The current freshman class at Harvard College was asked to sign a pledge know as the “freshman kindness pledge” in which the final paragraph of it states:

As we begin at Harvard, we commit to upholding the values of the College and to making the entryway and Yard a place where all can thrive and where the exercise of kindness holds a place on par with intellectual attainment.

Seems innocent and simple enough, especially if it was purely voluntary. Turns out though that the plan was to post the pledge with signatures in each entryway, publicly displaying who was onboard and who wasn’t.

As Virginia Postrel discusses in this Bloomberg article, there’s something striking about the phrasing of “the exercise of kindness holds a place on par with intellectual attainment.” This would seem to imply that kindness is hard to come by, but the opposite seems to be true.

“I note in the current generation of undergraduates a tendency to hold back to disagreement or criticism of other students in class,” says Jeffry Frieden, a political scientist.

An unnamed humanities professor explains how “the students have an unwritten code of: ‘If you give me space to impress the teacher, I’ll give you space to impress the teacher.’” Postrel ties this into the approach towards “intellectual attainment.” By expressing one’s education in that way, it has this sense of a product that’s value is exclusively determined by a grade or other form of the professor’s approval. “Attainment isn’t learning, questioning or criticizing,” Postrel writes. “It’s getting your ticket punched.”

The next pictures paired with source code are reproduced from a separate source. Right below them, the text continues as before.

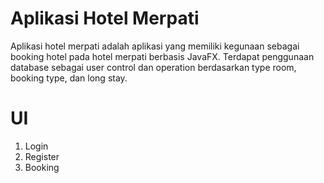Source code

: # Aplikasi Hotel Merpati

Aplikasi hotel merpati adalah aplikasi yang memiliki kegunaan sebagai booking hotel pada hotel merpati berbasis JavaFX. Terdapat penggunaan database sebagai user control dan operation berdasarkan type room, booking type, dan long stay.

# UI
1. Login
2. Register
3. Booking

This isn’t meant to specifically condemn Harvard – their pledge just so happens to be on display here – but rather the attitude students might have and how easily a professor could manipulate the situation, whether intentionally or unintentionally, to impress an agenda on their pupils.

Comments:


Diane Ellis

Postrel focuses on the differences between education and "intellectual attainment," but I think that she (and perhaps the Harvard pledge itself) confuses kindness with politeness.  I'm sure Harvard students are perfectly polite with one another in the classroom and in the various other areas where they interact.  But are they kind?  Are they warm with one another, concerned, compassionate, thoughtful, sympathetic?  Maybe with their close friends.  But with total strangers? I doubt it.  Then again, what business is it of Harvard's to compel students to go beyond basic respect and courtesy to the higher virtue of kindness?